Collected data:
###

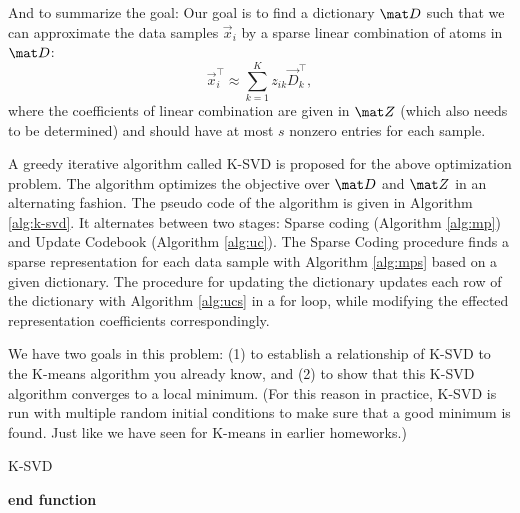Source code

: \documentclass[preview]{standalone}
\begin{document}
And to summarize the goal:
Our goal is to find a dictionary $\mat D$ such that we can 
approximate the data samples $\vec x_i$ by a sparse linear combination of atoms in $\mat D$:
\begin{equation}
\label{eq:x_i}
	\vec x_i^\top \approx \sum_{k=1}^K z_{ik}  \vec D_k^\top,
\end{equation}
where the coefficients of linear combination are given in $\mat Z$
(which also needs to be determined) and
should have at most $s$ nonzero entries for each sample.  

A greedy iterative algorithm called K-SVD is proposed for the above optimization
problem. The algorithm optimizes the objective over $\mat D$ and $\mat Z$
in an alternating fashion. The pseudo code of the algorithm is given in
Algorithm \ref{alg:k-svd}. It alternates between two stages: Sparse coding
(Algorithm \ref{alg:mp}) and Update Codebook (Algorithm
\ref{alg:uc}). The Sparse Coding procedure finds a sparse
representation for each data sample with Algorithm \ref{alg:mps} based on a
given dictionary. The procedure for updating the
dictionary updates each row of the dictionary with Algorithm
\ref{alg:ucs} in a for loop, while modifying the effected
representation coefficients correspondingly.  


We have two goals in this problem: (1) to establish a relationship of K-SVD to
the K-means algorithm you already know, and (2) to show that this K-SVD
algorithm converges to a local minimum. (For this reason in practice,
K-SVD is run with multiple random initial conditions to make sure that
a good minimum is found. Just like we have seen for K-means in earlier
homeworks.)

\begin{algorithm}[H] 
	\caption{K-SVD}
	\label{alg:k-svd}
	\SetAlgoLined
	
	\vspace{1mm}
	\textbf{end function}
	\vspace{2mm}
	\end{algorithm}
\end{document}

###

→ **Exercise details**: Output the lines of the records above exactly as they appear, from the line containing "approximate the data" through the line containing "problem. The algorithm".

→ **Your solution**:
approximate the data samples $\vec x_i$ by a sparse linear combination of atoms in $\mat D$:
\begin{equation}
\label{eq:x_i}
	\vec x_i^\top \approx \sum_{k=1}^K z_{ik}  \vec D_k^\top,
\end{equation}
where the coefficients of linear combination are given in $\mat Z$
(which also needs to be determined) and
should have at most $s$ nonzero entries for each sample.  

A greedy iterative algorithm called K-SVD is proposed for the above optimization
problem. The algorithm optimizes the objective over $\mat D$ and $\mat Z$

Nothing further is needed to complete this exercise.